The group represents companies in the manufacturing, agricultural, and energy sectors and includes trade associations for the automakers, chemical producers, forest product and paper manufacturers, as well as rail shipper groups such as the National Industrial Transportation League. The coalition’s members account for more than half of the total volume shipped by rail and claim that they generate three quarters of the revenue earned by the seven Class I railroads.

The group says real rail rates, adjusted for inflation, have risen 43% since 2004 due to the dominance of the four big U.S. Class I systems.

The Rail Customer Coalition welcomed President Joe Biden’s July 9 executive order that aims to increase competition by reducing the dominance of large companies, including railroads. They also urged the STB to adopt pro-competitive policies highlighted in the executive order.

Carload shippers have long sought reciprocal switching, which allows a facility served by one railroad to seek service from a nearby second railroad via interchange. The STB took up the matter in 2016, but a new reciprocal switching rule has languished at the board ever since.

“Reciprocal switching permits a shipper served by a single major railroad to request to have its freight transferred to another railroad at a nearby interchange,” the Rail Customer Coalition wrote. “Unfortunately, the Board’s existing rules impose such high regulatory hurdles that no rail customer has ever been able to successfully request switching.”

The Association of American Railroads vigorously opposes reciprocal switching, calling it forced access.

“Any STB action mandating forced switching would put railroads at a severe disadvantage to freight transportation providers that depend upon tax-payer funded infrastructure,” AAR CEO Ian Jefferies says. “Such a rule would degrade rail’s significant benefits to both customers and the public by throttling network fluidity, disincentivizing investment, increasing costs to shippers and consumers, and ultimately diverting traffic onto trucks and the nation’s already troubled highways.”

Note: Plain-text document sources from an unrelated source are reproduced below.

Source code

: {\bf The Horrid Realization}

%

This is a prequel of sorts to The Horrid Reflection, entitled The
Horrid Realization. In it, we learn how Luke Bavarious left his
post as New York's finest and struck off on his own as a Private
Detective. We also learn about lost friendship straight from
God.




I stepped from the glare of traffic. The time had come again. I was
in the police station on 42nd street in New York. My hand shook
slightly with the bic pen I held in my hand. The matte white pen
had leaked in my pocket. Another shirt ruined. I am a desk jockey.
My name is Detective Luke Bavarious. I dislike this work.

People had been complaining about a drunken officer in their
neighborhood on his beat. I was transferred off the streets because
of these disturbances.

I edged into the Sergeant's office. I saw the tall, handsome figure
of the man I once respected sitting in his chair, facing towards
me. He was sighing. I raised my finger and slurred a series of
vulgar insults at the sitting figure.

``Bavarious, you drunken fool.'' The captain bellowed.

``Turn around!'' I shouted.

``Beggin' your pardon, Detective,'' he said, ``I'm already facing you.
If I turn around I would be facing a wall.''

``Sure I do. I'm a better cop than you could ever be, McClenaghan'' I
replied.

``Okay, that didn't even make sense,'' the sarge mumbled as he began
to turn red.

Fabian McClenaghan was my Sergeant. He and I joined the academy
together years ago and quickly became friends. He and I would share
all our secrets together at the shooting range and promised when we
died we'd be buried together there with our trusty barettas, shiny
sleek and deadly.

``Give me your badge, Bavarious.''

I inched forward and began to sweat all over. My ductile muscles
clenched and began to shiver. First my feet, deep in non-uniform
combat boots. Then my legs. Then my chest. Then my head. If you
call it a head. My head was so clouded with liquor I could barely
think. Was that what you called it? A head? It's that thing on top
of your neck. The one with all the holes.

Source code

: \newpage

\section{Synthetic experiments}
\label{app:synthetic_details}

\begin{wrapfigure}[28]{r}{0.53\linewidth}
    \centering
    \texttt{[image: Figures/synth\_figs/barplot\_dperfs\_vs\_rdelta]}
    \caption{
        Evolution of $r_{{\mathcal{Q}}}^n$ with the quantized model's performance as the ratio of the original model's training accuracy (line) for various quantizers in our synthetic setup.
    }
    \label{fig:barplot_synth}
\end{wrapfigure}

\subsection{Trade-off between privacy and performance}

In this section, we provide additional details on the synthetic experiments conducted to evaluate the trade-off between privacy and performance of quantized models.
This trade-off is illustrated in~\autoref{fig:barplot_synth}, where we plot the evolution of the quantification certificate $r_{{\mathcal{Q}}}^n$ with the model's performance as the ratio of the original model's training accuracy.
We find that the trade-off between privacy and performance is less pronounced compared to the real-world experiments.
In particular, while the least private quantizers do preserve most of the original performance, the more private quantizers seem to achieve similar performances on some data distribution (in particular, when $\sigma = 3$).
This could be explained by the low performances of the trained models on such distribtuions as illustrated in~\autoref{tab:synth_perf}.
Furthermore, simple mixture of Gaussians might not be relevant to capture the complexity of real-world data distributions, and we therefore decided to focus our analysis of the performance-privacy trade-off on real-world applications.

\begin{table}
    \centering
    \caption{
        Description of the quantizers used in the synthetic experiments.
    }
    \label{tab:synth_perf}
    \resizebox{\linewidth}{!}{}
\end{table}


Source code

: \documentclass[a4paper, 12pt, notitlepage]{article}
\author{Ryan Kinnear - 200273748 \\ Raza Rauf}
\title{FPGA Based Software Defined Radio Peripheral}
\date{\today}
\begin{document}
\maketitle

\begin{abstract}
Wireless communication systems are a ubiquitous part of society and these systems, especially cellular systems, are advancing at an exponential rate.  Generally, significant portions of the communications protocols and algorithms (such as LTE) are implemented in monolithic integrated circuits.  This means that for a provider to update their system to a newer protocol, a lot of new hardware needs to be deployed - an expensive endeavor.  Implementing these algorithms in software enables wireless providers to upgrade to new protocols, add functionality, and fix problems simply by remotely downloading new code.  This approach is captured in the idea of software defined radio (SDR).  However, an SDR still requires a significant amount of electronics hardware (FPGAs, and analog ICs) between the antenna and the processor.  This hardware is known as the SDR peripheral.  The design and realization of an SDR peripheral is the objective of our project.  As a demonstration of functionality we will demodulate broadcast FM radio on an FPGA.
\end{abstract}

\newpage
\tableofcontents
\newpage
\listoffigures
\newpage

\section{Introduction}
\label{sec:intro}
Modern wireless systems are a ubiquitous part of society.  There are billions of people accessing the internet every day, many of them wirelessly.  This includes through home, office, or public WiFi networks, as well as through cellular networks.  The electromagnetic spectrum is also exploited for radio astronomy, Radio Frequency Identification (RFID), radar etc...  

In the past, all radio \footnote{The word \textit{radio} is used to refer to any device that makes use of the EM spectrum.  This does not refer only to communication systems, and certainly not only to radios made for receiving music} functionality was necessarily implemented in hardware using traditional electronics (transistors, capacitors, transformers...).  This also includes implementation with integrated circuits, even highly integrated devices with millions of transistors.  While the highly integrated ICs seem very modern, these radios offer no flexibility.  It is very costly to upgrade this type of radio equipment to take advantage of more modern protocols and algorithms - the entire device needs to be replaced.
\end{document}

The AAR says that large corporations dissatisfied with paying fair-market rates have long lobbied for regulations that would force railroads to hand over traffic to competitors who might charge less. These proposals, AAR says, would benefit some shippers at the expense of the efficiency of the entire rail network, including passenger operations.

In recent appearances at shipper conferences, STB Chairman Martin J. Oberman has said he’s interested in taking action on reciprocal switching and other ways of increasing competition among railroads.

6 thoughts on “Shipper coalition urges federal regulators to permit reciprocal switching

  1. Not mentioned, is who is responsible to pay the taxes on said property? When I rented my office, I paid a full years property taxes, wether or not I opened for business every day. Would the competing railroad’s access be tied to the full property tax costs, even if they did not use it?

  2. Back in the olden days, shippers tried to locate where they were served by TWO RR’s, or formed an in-house short line to ensure they could play one big against the other. This would be service only as rates would be the same (regulated)

    Shippers could also specify any published interchange they wanted as long as it was in the correct direction. My uncle shipped a load the consignee wasn’t yet ready for, so he routed it via Durban W.Va.

    1. I should have specified “as long as it was in the tariff and in the correct direction. “

  3. Customer “1” is located on Road “A”.
    With reciprocal switching (as I understand it), Customer “1” tells Road “A” to turn over traffic to Road “B” at A-B Jct.
    So, Road “A” is switching Road “B” customer.
    Even though Road “B” is paying for this, what kind of service would “A” be expected to give?
    And what about when the destination for some of the traffic is on Road “A”?

  4. Some sort of interswitching has been in place in Canada for several decades. It does not seem that the Canadian rail industry is in worst shape than their US counterpart.